* [DIRECTIONS]: I'd like every line in the following listing that holds "swiftSummary" copied.

* [STUDY MATERIAL]:
---+---

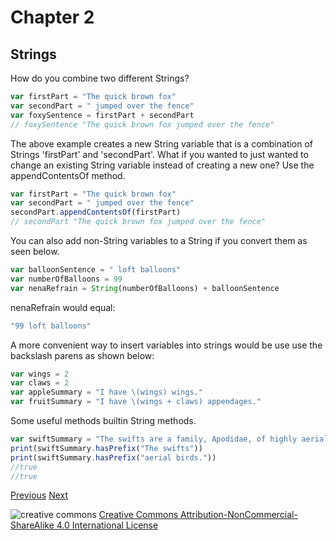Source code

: # Chapter 2
## Strings

How do you combine two different Strings?

```javascript
var firstPart = "The quick brown fox"
var secondPart = " jumped over the fence"
var foxySentence = firstPart + secondPart
// foxySentence "The quick brown fox jumped over the fence"
```

The above example creates a new String variable that is a combination of Strings 'firstPart' and 'secondPart'. What if you wanted to just wanted to change an existing String variable instead of creating a new one? Use the appendContentsOf method.

```javascript
var firstPart = "The quick brown fox"
var secondPart = " jumped over the fence"
secondPart.appendContentsOf(firstPart)
// secondPart "The quick brown fox jumped over the fence"
```

You can also add non-String variables to a String if you convert them as seen
below.

```javascript
var balloonSentence = " loft balloons"
var numberOfBalloons = 99
var nenaRefrain = String(numberOfBalloons) + balloonSentence
```

nenaRefrain would equal:

```javascript
"99 loft balloons"
```

A more convenient way to insert variables into strings would be use use the backslash parens as shown below:

```javascript
var wings = 2
var claws = 2
var appleSummary = "I have \(wings) wings."
var fruitSummary = "I have \(wings + claws) appendages."
```

Some useful methods builtin String methods.

```javascript
var swiftSummary = "The swifts are a family, Apodidae, of highly aerial birds."
print(swiftSummary.hasPrefix("The swifts"))
print(swiftSummary.hasPrefix("aerial birds."))
//true
//true
```




[Previous](01.md) [Next](03.md)

![creative commons](https://i.creativecommons.org/l/by-nc-sa/4.0/88x31.png)
[Creative Commons Attribution-NonCommercial-ShareAlike 4.0 International License](http://creativecommons.org/licenses/by-nc-sa/4.0/)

---+---

* [SOLUTION]:
var swiftSummary = "The swifts are a family, Apodidae, of highly aerial birds."
print(swiftSummary.hasPrefix("The swifts"))
print(swiftSummary.hasPrefix("aerial birds."))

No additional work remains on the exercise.